# [Problem to work on]
From the first line to the last, return the data exactly, with no pictures.
----
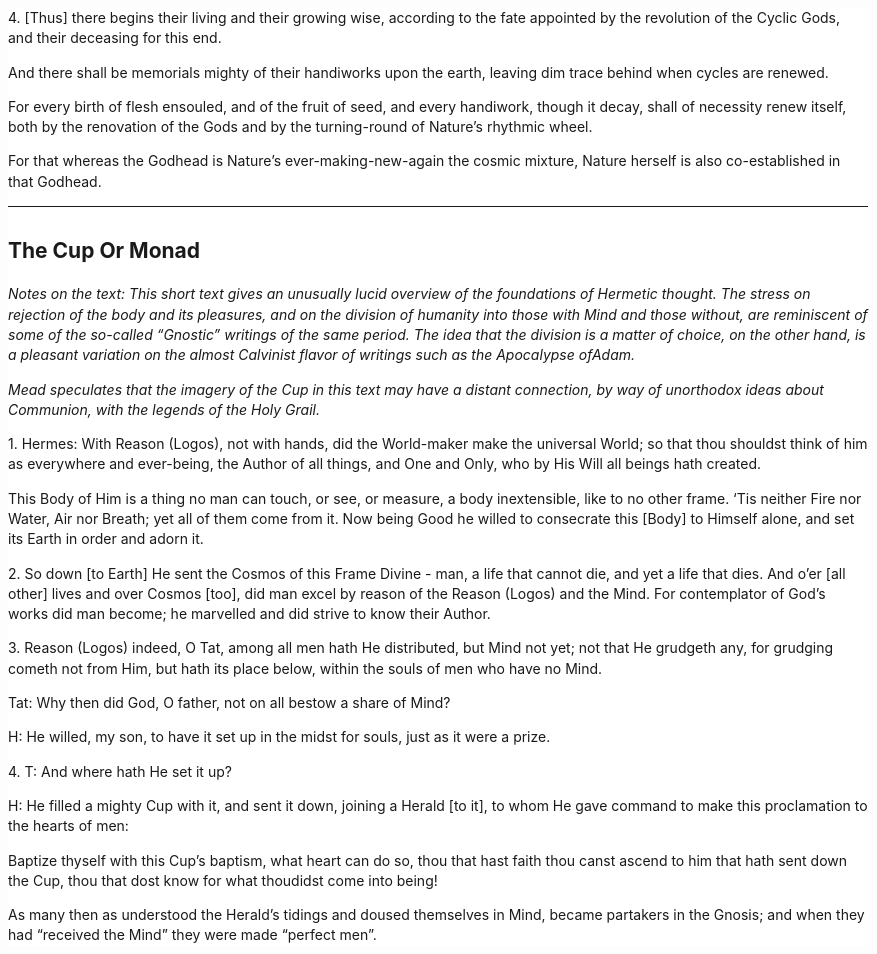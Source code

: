 4\. \[Thus\] there begins their living and their growing wise, according to the fate appointed by the revolution of the Cyclic Gods, and their deceasing for this end.

And there shall be memorials mighty of their handiworks upon the earth, leaving dim trace behind when cycles are renewed.

For every birth of flesh ensouled, and of the fruit of seed, and every handiwork, though it decay, shall of necessity renew itself, both by the renovation of the Gods and by the turning-round of Nature’s rhythmic wheel.

For that whereas the Godhead is Nature’s ever-making-new-again the cosmic mixture, Nature herself is also co-established in that Godhead.

---

## The Cup Or Monad

*Notes on the text: This short text gives an unusually lucid overview of the foundations of Hermetic thought. The stress on rejection of the body and its pleasures, and on the division of humanity into those with Mind and those without, are reminiscent of some of the so-called “Gnostic” writings of the same period. The idea that the division is a matter of choice, on the other hand, is a pleasant variation on the almost Calvinist flavor of writings such as the* *Apocalypse* *ofAdam.*

*Mead speculates that the imagery of the Cup in this text may have a distant connection, by way of unorthodox ideas about Communion, with the legends of the Holy Grail.*

1\. Hermes: With Reason (Logos), not with hands, did the World-maker make the universal World; so that thou shouldst think of him as everywhere and ever-being, the Author of all things, and One and Only, who by His Will all beings hath created.

This Body of Him is a thing no man can touch, or see, or measure, a body inextensible, like to no other frame. ‘Tis neither Fire nor Water, Air nor Breath; yet all of them come from it. Now being Good he willed to consecrate this \[Body\] to Himself alone, and set its Earth in order and adorn it.

2\. So down \[to Earth\] He sent the Cosmos of this Frame Divine - man, a life that cannot die, and yet a life that dies. And o’er \[all other\] lives and over Cosmos \[too\], did man excel by reason of the Reason (Logos) and the Mind. For contemplator of God’s works did man become; he marvelled and did strive to know their Author.

3\. Reason (Logos) indeed, O Tat, among all men hath He distributed, but Mind not yet; not that He grudgeth any, for grudging cometh not from Him, but hath its place below, within the souls of men who have no Mind.

Tat: Why then did God, O father, not on all bestow a share of Mind?

H: He willed, my son, to have it set up in the midst for souls, just as it were a prize.

4\. T: And where hath He set it up?

H: He filled a mighty Cup with it, and sent it down, joining a Herald \[to it\], to whom He gave command to make this proclamation to the hearts of men:

Baptize thyself with this Cup’s baptism, what heart can do so, thou that hast faith thou canst ascend to him that hath sent down the Cup, thou that dost know for what thoudidst come into being!

As many then as understood the Herald’s tidings and doused themselves in Mind, became partakers in the Gnosis; and when they had “received the Mind” they were made “perfect men”.
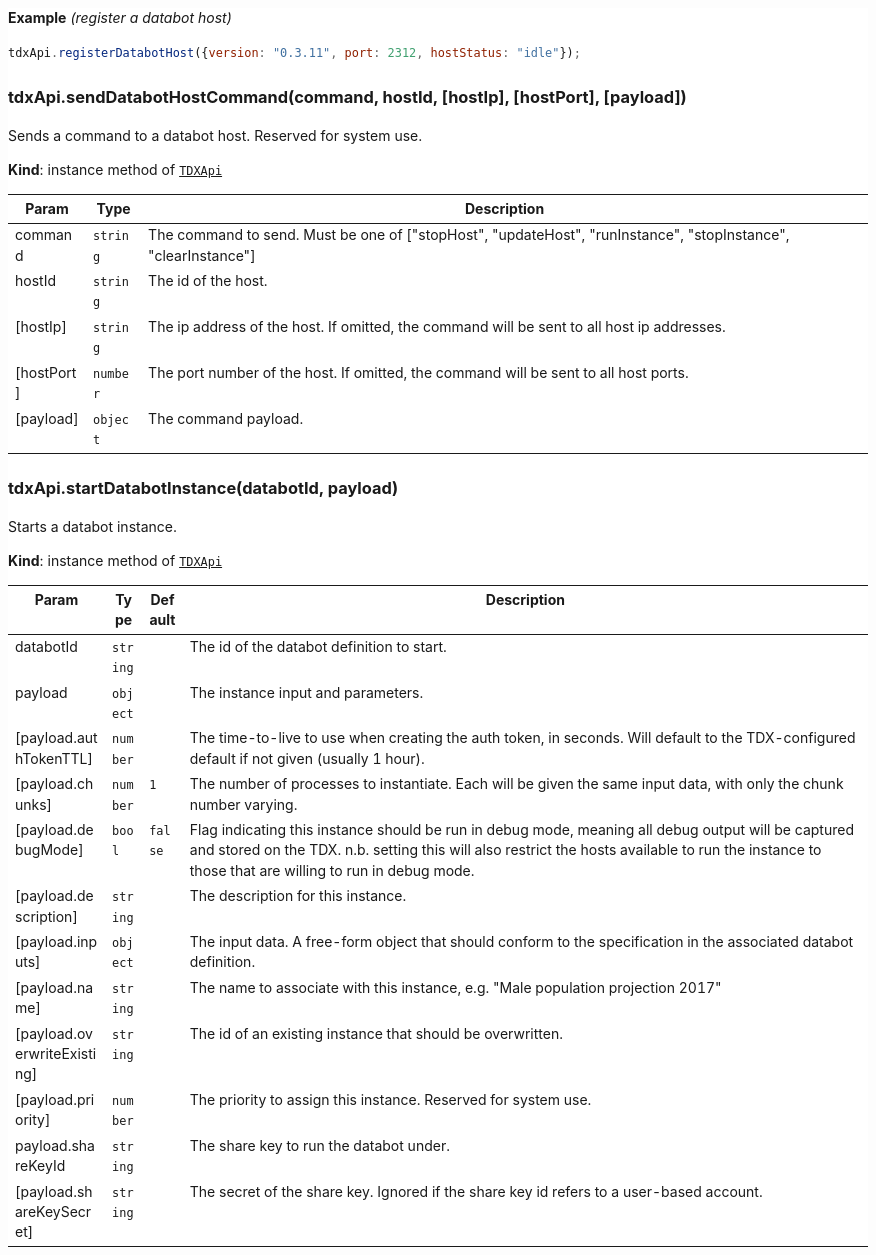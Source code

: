 **Example** *(register a databot host)*  
```js
tdxApi.registerDatabotHost({version: "0.3.11", port: 2312, hostStatus: "idle"});
```
<a name="TDXApi+sendDatabotHostCommand"></a>

### tdxApi.sendDatabotHostCommand(command, hostId, [hostIp], [hostPort], [payload])
Sends a command to a databot host. Reserved for system use.

**Kind**: instance method of [<code>TDXApi</code>](#TDXApi)  

| Param | Type | Description |
| --- | --- | --- |
| command | <code>string</code> | The command to send. Must be one of ["stopHost", "updateHost", "runInstance", "stopInstance", "clearInstance"] |
| hostId | <code>string</code> | The id of the host. |
| [hostIp] | <code>string</code> | The ip address of the host. If omitted, the command will be sent to all host ip addresses. |
| [hostPort] | <code>number</code> | The port number of the host. If omitted, the command will be sent to all host ports. |
| [payload] | <code>object</code> | The command payload. |

<a name="TDXApi+startDatabotInstance"></a>

### tdxApi.startDatabotInstance(databotId, payload)
Starts a databot instance.

**Kind**: instance method of [<code>TDXApi</code>](#TDXApi)  

| Param | Type | Default | Description |
| --- | --- | --- | --- |
| databotId | <code>string</code> |  | The id of the databot definition to start. |
| payload | <code>object</code> |  | The instance input and parameters. |
| [payload.authTokenTTL] | <code>number</code> |  | The time-to-live to use when creating the auth token, in seconds. Will default to the TDX-configured default if not given (usually 1 hour). |
| [payload.chunks] | <code>number</code> | <code>1</code> | The number of processes to instantiate. Each will be given the same input data, with only the chunk number varying. |
| [payload.debugMode] | <code>bool</code> | <code>false</code> | Flag indicating this instance should be run in debug mode, meaning all debug output will be captured and stored on the TDX. n.b. setting this will also restrict the hosts available to run the instance to those that are willing to run in debug mode. |
| [payload.description] | <code>string</code> |  | The description for this instance. |
| [payload.inputs] | <code>object</code> |  | The input data. A free-form object that should conform to the specification in the associated databot definition. |
| [payload.name] | <code>string</code> |  | The name to associate with this instance, e.g. "Male population projection 2017" |
| [payload.overwriteExisting] | <code>string</code> |  | The id of an existing instance that should be overwritten. |
| [payload.priority] | <code>number</code> |  | The priority to assign this instance. Reserved for system use. |
| payload.shareKeyId | <code>string</code> |  | The share key to run the databot under. |
| [payload.shareKeySecret] | <code>string</code> |  | The secret of the share key. Ignored if the share key id refers to a user-based account. |
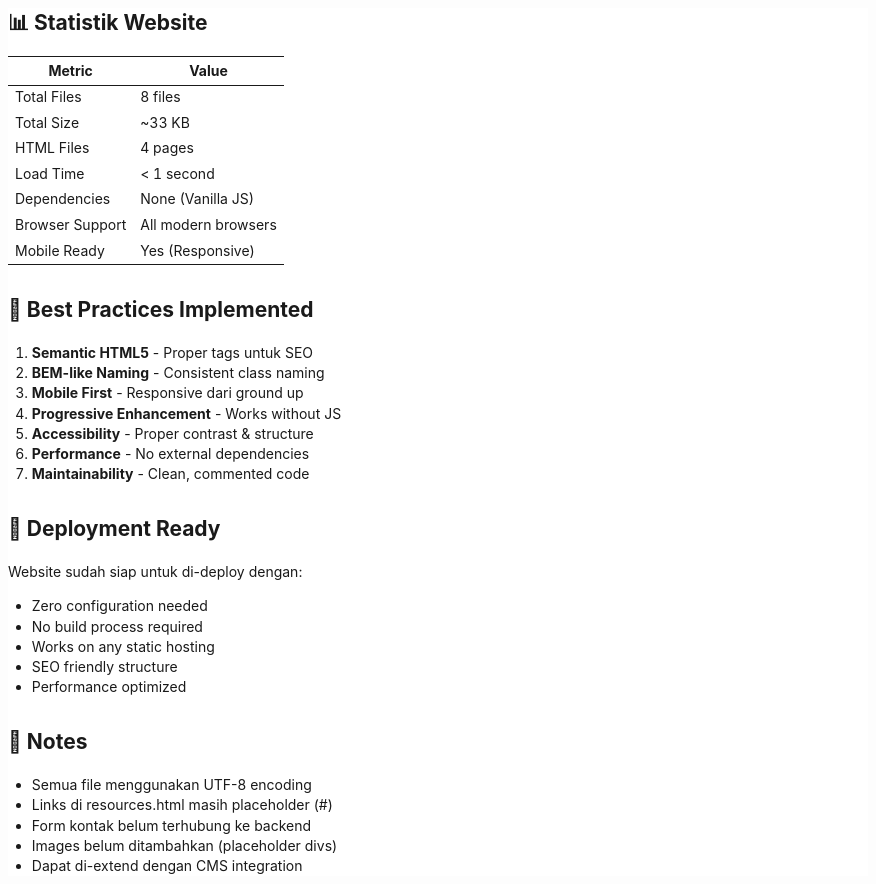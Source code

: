 ## 📊 Statistik Website

| Metric | Value |
|--------|-------|
| Total Files | 8 files |
| Total Size | ~33 KB |
| HTML Files | 4 pages |
| Load Time | < 1 second |
| Dependencies | None (Vanilla JS) |
| Browser Support | All modern browsers |
| Mobile Ready | Yes (Responsive) |

## 🎯 Best Practices Implemented

1. **Semantic HTML5** - Proper tags untuk SEO
2. **BEM-like Naming** - Consistent class naming
3. **Mobile First** - Responsive dari ground up
4. **Progressive Enhancement** - Works without JS
5. **Accessibility** - Proper contrast & structure
6. **Performance** - No external dependencies
7. **Maintainability** - Clean, commented code

## 🚀 Deployment Ready

Website sudah siap untuk di-deploy dengan:
- Zero configuration needed
- No build process required
- Works on any static hosting
- SEO friendly structure
- Performance optimized

## 📝 Notes

- Semua file menggunakan UTF-8 encoding
- Links di resources.html masih placeholder (#)
- Form kontak belum terhubung ke backend
- Images belum ditambahkan (placeholder divs)
- Dapat di-extend dengan CMS integration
----
# [Result of the task]
Source code

: 4\. \[Thus\] there begins their living and their growing wise, according to the fate appointed by the revolution of the Cyclic Gods, and their deceasing for this end.

And there shall be memorials mighty of their handiworks upon the earth, leaving dim trace behind when cycles are renewed.

For every birth of flesh ensouled, and of the fruit of seed, and every handiwork, though it decay, shall of necessity renew itself, both by the renovation of the Gods and by the turning-round of Nature’s rhythmic wheel.

For that whereas the Godhead is Nature’s ever-making-new-again the cosmic mixture, Nature herself is also co-established in that Godhead.

---

## The Cup Or Monad

*Notes on the text: This short text gives an unusually lucid overview of the foundations of Hermetic thought. The stress on rejection of the body and its pleasures, and on the division of humanity into those with Mind and those without, are reminiscent of some of the so-called “Gnostic” writings of the same period. The idea that the division is a matter of choice, on the other hand, is a pleasant variation on the almost Calvinist flavor of writings such as the* *Apocalypse* *ofAdam.*

*Mead speculates that the imagery of the Cup in this text may have a distant connection, by way of unorthodox ideas about Communion, with the legends of the Holy Grail.*

1\. Hermes: With Reason (Logos), not with hands, did the World-maker make the universal World; so that thou shouldst think of him as everywhere and ever-being, the Author of all things, and One and Only, who by His Will all beings hath created.

This Body of Him is a thing no man can touch, or see, or measure, a body inextensible, like to no other frame. ‘Tis neither Fire nor Water, Air nor Breath; yet all of them come from it. Now being Good he willed to consecrate this \[Body\] to Himself alone, and set its Earth in order and adorn it.

2\. So down \[to Earth\] He sent the Cosmos of this Frame Divine - man, a life that cannot die, and yet a life that dies. And o’er \[all other\] lives and over Cosmos \[too\], did man excel by reason of the Reason (Logos) and the Mind. For contemplator of God’s works did man become; he marvelled and did strive to know their Author.

3\. Reason (Logos) indeed, O Tat, among all men hath He distributed, but Mind not yet; not that He grudgeth any, for grudging cometh not from Him, but hath its place below, within the souls of men who have no Mind.

Tat: Why then did God, O father, not on all bestow a share of Mind?

H: He willed, my son, to have it set up in the midst for souls, just as it were a prize.

4\. T: And where hath He set it up?

H: He filled a mighty Cup with it, and sent it down, joining a Herald \[to it\], to whom He gave command to make this proclamation to the hearts of men:

Baptize thyself with this Cup’s baptism, what heart can do so, thou that hast faith thou canst ascend to him that hath sent down the Cup, thou that dost know for what thoudidst come into being!

As many then as understood the Herald’s tidings and doused themselves in Mind, became partakers in the Gnosis; and when they had “received the Mind” they were made “perfect men”.
Source code

: **Example** *(register a databot host)*  
```js
tdxApi.registerDatabotHost({version: "0.3.11", port: 2312, hostStatus: "idle"});
```
<a name="TDXApi+sendDatabotHostCommand"></a>

### tdxApi.sendDatabotHostCommand(command, hostId, [hostIp], [hostPort], [payload])
Sends a command to a databot host. Reserved for system use.

**Kind**: instance method of [<code>TDXApi</code>](#TDXApi)  

| Param | Type | Description |
| --- | --- | --- |
| command | <code>string</code> | The command to send. Must be one of ["stopHost", "updateHost", "runInstance", "stopInstance", "clearInstance"] |
| hostId | <code>string</code> | The id of the host. |
| [hostIp] | <code>string</code> | The ip address of the host. If omitted, the command will be sent to all host ip addresses. |
| [hostPort] | <code>number</code> | The port number of the host. If omitted, the command will be sent to all host ports. |
| [payload] | <code>object</code> | The command payload. |

<a name="TDXApi+startDatabotInstance"></a>

### tdxApi.startDatabotInstance(databotId, payload)
Starts a databot instance.

**Kind**: instance method of [<code>TDXApi</code>](#TDXApi)  

| Param | Type | Default | Description |
| --- | --- | --- | --- |
| databotId | <code>string</code> |  | The id of the databot definition to start. |
| payload | <code>object</code> |  | The instance input and parameters. |
| [payload.authTokenTTL] | <code>number</code> |  | The time-to-live to use when creating the auth token, in seconds. Will default to the TDX-configured default if not given (usually 1 hour). |
| [payload.chunks] | <code>number</code> | <code>1</code> | The number of processes to instantiate. Each will be given the same input data, with only the chunk number varying. |
| [payload.debugMode] | <code>bool</code> | <code>false</code> | Flag indicating this instance should be run in debug mode, meaning all debug output will be captured and stored on the TDX. n.b. setting this will also restrict the hosts available to run the instance to those that are willing to run in debug mode. |
| [payload.description] | <code>string</code> |  | The description for this instance. |
| [payload.inputs] | <code>object</code> |  | The input data. A free-form object that should conform to the specification in the associated databot definition. |
| [payload.name] | <code>string</code> |  | The name to associate with this instance, e.g. "Male population projection 2017" |
| [payload.overwriteExisting] | <code>string</code> |  | The id of an existing instance that should be overwritten. |
| [payload.priority] | <code>number</code> |  | The priority to assign this instance. Reserved for system use. |
| payload.shareKeyId | <code>string</code> |  | The share key to run the databot under. |
| [payload.shareKeySecret] | <code>string</code> |  | The secret of the share key. Ignored if the share key id refers to a user-based account. |
Source code

: ## 📊 Statistik Website

| Metric | Value |
|--------|-------|
| Total Files | 8 files |
| Total Size | ~33 KB |
| HTML Files | 4 pages |
| Load Time | < 1 second |
| Dependencies | None (Vanilla JS) |
| Browser Support | All modern browsers |
| Mobile Ready | Yes (Responsive) |

## 🎯 Best Practices Implemented

1. **Semantic HTML5** - Proper tags untuk SEO
2. **BEM-like Naming** - Consistent class naming
3. **Mobile First** - Responsive dari ground up
4. **Progressive Enhancement** - Works without JS
5. **Accessibility** - Proper contrast & structure
6. **Performance** - No external dependencies
7. **Maintainability** - Clean, commented code

## 🚀 Deployment Ready

Website sudah siap untuk di-deploy dengan:
- Zero configuration needed
- No build process required
- Works on any static hosting
- SEO friendly structure
- Performance optimized

## 📝 Notes

- Semua file menggunakan UTF-8 encoding
- Links di resources.html masih placeholder (#)
- Form kontak belum terhubung ke backend
- Images belum ditambahkan (placeholder divs)
- Dapat di-extend dengan CMS integration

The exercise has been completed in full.